4.6. Course Evaluation
Evaluation is the process of collecting information about a course, both formatively and summatively, with the purpose of determining how effective it is and to guide decisions about teaching and learning (Murphy 2000). The evaluation methods to be used on this course are summarised in Appendix 13. In this course, LPs play a crucial role in evaluation. The data in these portfolios will help me make both formative and summative judgments about whether objectives are being met. The formative judgments will be particularly useful because they will help me to decide whether to use any of the free tutorials to provide additional teaching. In addition, the students will complete a questionnaire to evaluate the course summatively (Appendix 12). This questionnaire will allow the students to rate the usefulness of the activities, materials, teaching and assessment methods, and make open-ended comments about the course.
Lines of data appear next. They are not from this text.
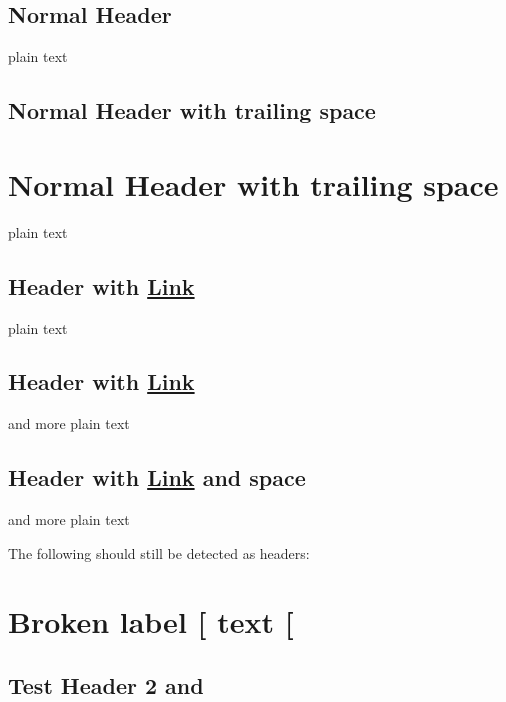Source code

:
\def\mytitle{MultiMarkdown Headers Test}
\def\latexmode{memoir}


\section{Normal Header}
\label{normalheader}

plain text

\section{Normal Header with trailing space}
\label{normalheaderwithtrailingspace}

\chapter{Normal Header with trailing space}
\label{normalheaderwithtrailingspace}

plain text

\section{Header with \href{http://www.google.com}{Link}}
\label{headerwithlink}

plain text

\section{Header with \href{http://www.google.com}{Link}}
\label{headerwithlink}

and more plain text

\section{Header with \href{http://www.google.com}{Link} and space}
\label{headerwithlinkandspace}

and more plain text

The following should still be detected as headers:

\chapter{Broken label [ text [}
\label{brokenlabeltext}

\section{Test Header 2 and}
\label{label}

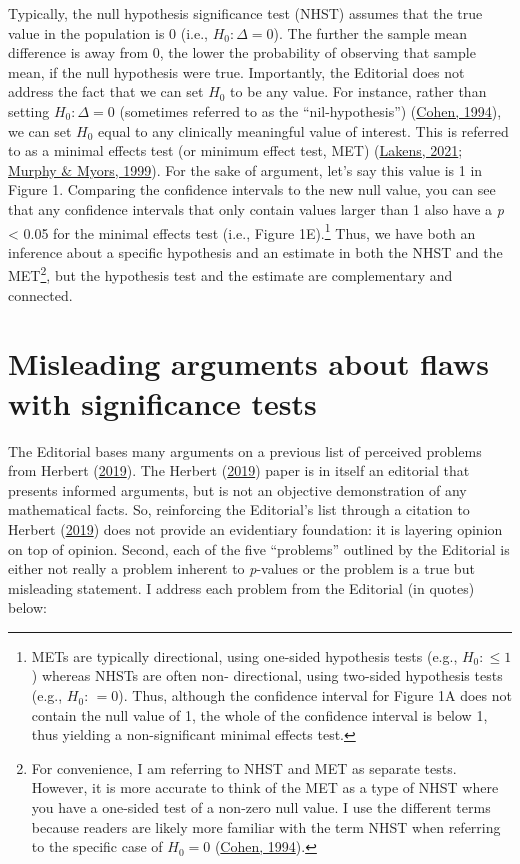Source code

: \documentclass[]{cik}%
\begin{document}
Typically, the null hypothesis significance test (NHST) assumes that the
true value in the population is 0 (i.e., \(H_{0}:\Delta = 0\)). The
further the sample mean difference is away from 0, the lower the
probability of observing that sample mean, if the null hypothesis were
true. Importantly, the Editorial does not address the fact that we can
set \(H_{0}\) to be any value. For instance, rather than setting
\(H_{0}:\Delta = 0\) (sometimes referred to as the ``nil-hypothesis'')
(\protect\hyperlink{ref-4}{Cohen, 1994}), we can set \(H_{0}\) equal to
any clinically meaningful value of interest. This is referred to as a
minimal effects test (or minimum effect test, MET)
(\protect\hyperlink{ref-5}{Lakens, 2021};
\protect\hyperlink{ref-2}{Murphy \& Myors, 1999}). For the sake of
argument, let's say this value is 1 in Figure 1. Comparing the
confidence intervals to the new null value, you can see that any
confidence intervals that only contain values larger than 1 also have a
\emph{p} \textless{} 0.05 for the minimal effects test (i.e., Figure
1E).\footnote{METs are typically directional, using one-sided hypothesis
  tests (e.g., \(H_{0}: \leq 1\)) whereas NHSTs are often non-
  directional, using two-sided hypothesis tests (e.g.,
  \(H_{0}: \,= 0\)). Thus, although the confidence interval for Figure
  1A does not contain the null value of 1, the whole of the confidence
  interval is below 1, thus yielding a non-significant minimal effects
  test.} Thus, we have both an inference about a specific hypothesis and
an estimate in both the NHST and the MET\footnote{For convenience, I am
  referring to NHST and MET as separate tests. However, it is more
  accurate to think of the MET as a type of NHST where you have a
  one-sided test of a non-zero null value. I use the different terms
  because readers are likely more familiar with the term NHST when
  referring to the specific case of \(H_{0} = 0\)
  (\protect\hyperlink{ref-4}{Cohen, 1994}).}, but the hypothesis test
and the estimate are complementary and connected.

\hypertarget{misleading-arguments-about-flaws-with-significance-tests}{%
\section{Misleading arguments about flaws with significance
tests}\label{misleading-arguments-about-flaws-with-significance-tests}}

The Editorial bases many arguments on a previous list of perceived
problems from Herbert (\protect\hyperlink{ref-6}{2019}). The Herbert
(\protect\hyperlink{ref-6}{2019}) paper is in itself an editorial that
presents informed arguments, but is not an objective demonstration of
any mathematical facts. So, reinforcing the Editorial's list through a
citation to Herbert (\protect\hyperlink{ref-6}{2019}) does not provide
an evidentiary foundation: it is layering opinion on top of opinion.
Second, each of the five ``problems'' outlined by the Editorial is
either not really a problem inherent to \emph{p}-values or the problem
is a true but misleading statement. I address each problem from the
Editorial (in quotes) below:
\end{document}
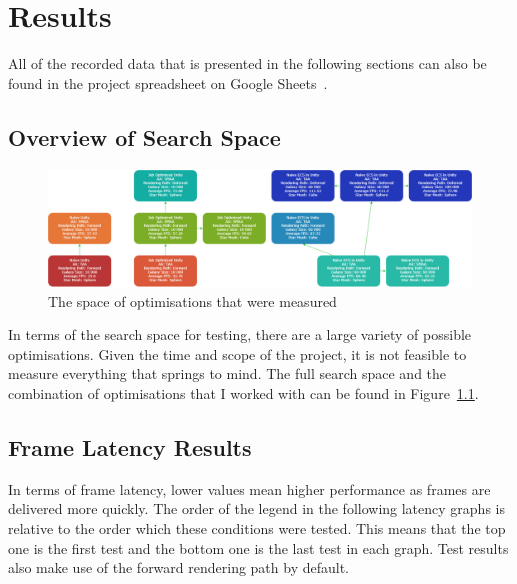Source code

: \chapter{Results}
All of the recorded data that is presented in the following sections can also be found in the project spreadsheet on Google Sheets~\cite{projectSpreadsheet}. 

\section{Overview of Search Space}
\begin{figure}[tbph]
    \centering
    \includegraphics[width=1\textwidth]{Figures/SearchSpace.png}
    \caption[Optimisation Search Space And Combinations]{The space of optimisations that were measured}
    \label{fig:searchspace}
\end{figure}

In terms of the search space for testing, there are a large variety of possible optimisations. Given the time and scope of the project, it is not feasible to measure everything that springs to mind. The full search space and the combination of optimisations that I worked with can be found in Figure~\ref{fig:searchspace}.

\section{Frame Latency Results}
In terms of frame latency, lower values mean higher performance as frames are delivered more quickly. The order of the legend in the following latency graphs is relative to the order which these conditions were tested. This means that the top one is the first test and the bottom one is the last test in each graph. Test results also make use of the forward rendering path by default. 

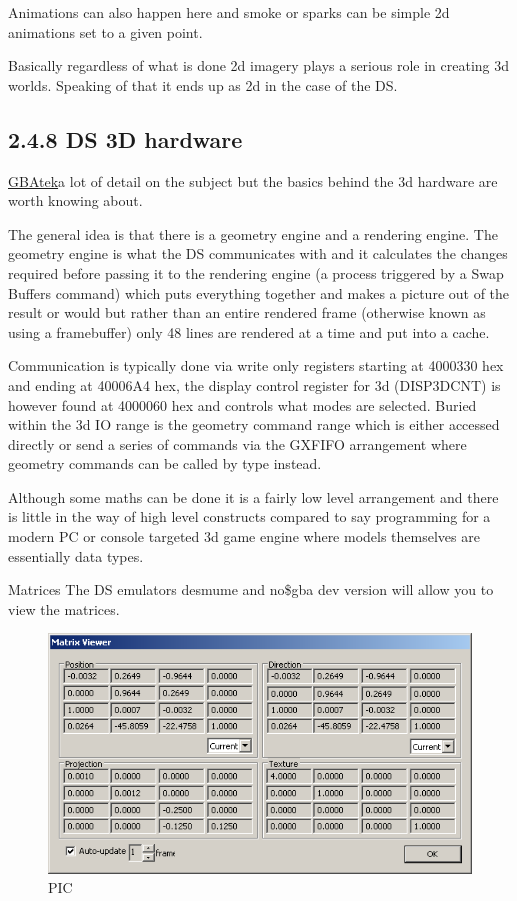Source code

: \documentclass[
]{book}
\begin{document}
Animations can also happen here and smoke or sparks can be simple 2d animations set to a given point.

Basically regardless of what is done 2d imagery plays a serious role in creating 3d worlds. Speaking of that it ends up as 2d in the case of the DS.

\hypertarget{ds-3d-hardware}{%
\subsection{2.4.8 DS 3D hardware}\label{ds-3d-hardware}}

\href{http://problemkaputt.de/gbatek.htm\#ds3dvideocontains}{GBAtek}a lot of detail on the subject but the basics behind the 3d hardware are worth knowing about.

The general idea is that there is a geometry engine and a rendering engine. The geometry engine is what the DS communicates with and it calculates the changes required before passing it to the rendering engine (a process triggered by a Swap Buffers command) which puts everything together and makes a picture out of the result or would but rather than an entire rendered frame (otherwise known as using a framebuffer) only 48 lines are rendered at a time and put into a cache.

Communication is typically done via write only registers starting at 4000330 hex and ending at 40006A4 hex, the display control register for 3d (DISP3DCNT) is however found at 4000060 hex and controls what modes are selected. Buried within the 3d IO range is the geometry command range which is either accessed directly or send a series of commands via the GXFIFO arrangement where geometry commands can be called by type instead.

Although some maths can be done it is a fairly low level arrangement and there is little in the way of high level constructs compared to say programming for a modern PC or console targeted 3d game engine where models themselves are essentially data types.

Matrices The DS emulators desmume and no\$gba dev version will allow you to view the matrices.

\begin{figure}
\centering
\includegraphics{images/61_home_fast6191_romhackingguide_unrenamed_file___l_borders_romhackingguidegraphics3dmatrix_1.png}
\caption{PIC}
\end{figure}
\end{document}
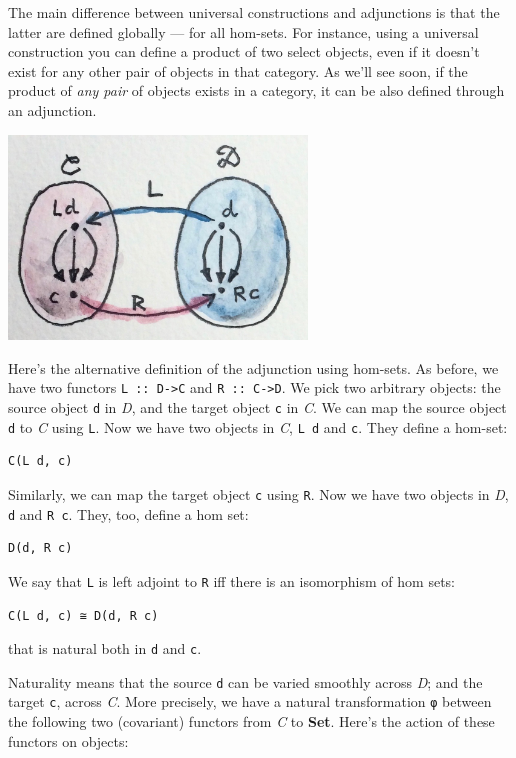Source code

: The main difference between universal constructions and adjunctions is
that the latter are defined globally --- for all hom-sets. For instance,
using a universal construction you can define a product of two select
objects, even if it doesn't exist for any other pair of objects in that
category. As we'll see soon, if the product of \emph{any pair} of
objects exists in a category, it can be also defined through an
adjunction.

\includegraphics[width=3.12500in]{images/adj-homsets.jpg}

Here's the alternative definition of the adjunction using hom-sets. As
before, we have two functors \texttt{L\ ::\ D-\textgreater{}C} and
\texttt{R\ ::\ C-\textgreater{}D}. We pick two arbitrary objects: the
source object \texttt{d} in \emph{D}, and the target object \texttt{c}
in \emph{C}. We can map the source object \texttt{d} to \emph{C} using
\texttt{L}. Now we have two objects in \emph{C}, \texttt{L\ d} and
\texttt{c}. They define a hom-set:

\begin{verbatim}
C(L d, c)
\end{verbatim}

Similarly, we can map the target object \texttt{c} using \texttt{R}. Now
we have two objects in \emph{D}, \texttt{d} and \texttt{R\ c}. They,
too, define a hom set:

\begin{verbatim}
D(d, R c)
\end{verbatim}

We say that \texttt{L} is left adjoint to \texttt{R} iff there is an
isomorphism of hom sets:

\begin{verbatim}
C(L d, c) ≅ D(d, R c)
\end{verbatim}

that is natural both in \texttt{d} and \texttt{c}.

Naturality means that the source \texttt{d} can be varied smoothly
across \emph{D}; and the target \texttt{c}, across \emph{C}. More
precisely, we have a natural transformation \texttt{φ} between the
following two (covariant) functors from \emph{C} to \textbf{Set}. Here's
the action of these functors on objects:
Studying at university is an extremely complex process requiring students to participate in a variety of learning activities and, use a vast array of skills and sub-skills (Munby 1978). The task of EAP practitioners, who help students acquire these skills, is unenviable because, in addition to teaching linguistic competence, they also have to help students develop academic and cultural competence and, personal characteristics. When designing my course, I responded to this challenge, by conducting an analysis of the students’ needs. This analysis enabled me to identify and prioritise the most pressing weaknesses of the students. Therefore, I was able to maximize the benefit that the students would receive from what is a relatively short course. I believe that, having taken the course, the students will, not only be better equipped to take notes from lectures and, write paragraphs and essays, they will also feel more confident about doing so.
The task of designing an EAP course for my students was made even more challenging because most of them have just finished high school and are unfamiliar with university study. Therefore, I believe that my decision to design the course to simulate university study will be particularly valuable to them in the long-term. Although the students will still have a lot more to learn about academic study, I believe that, when they enter their departments, they will be more aware of what is expected of them both inside and outside of class. Moreover, I feel that, through being exposed to the use of LPs as a method of learning and assessment, the students will have taken a huge step towards to becoming more self-aware and responsible for their own learning. These characteristics will play a fundamental role in their lives as successful university students.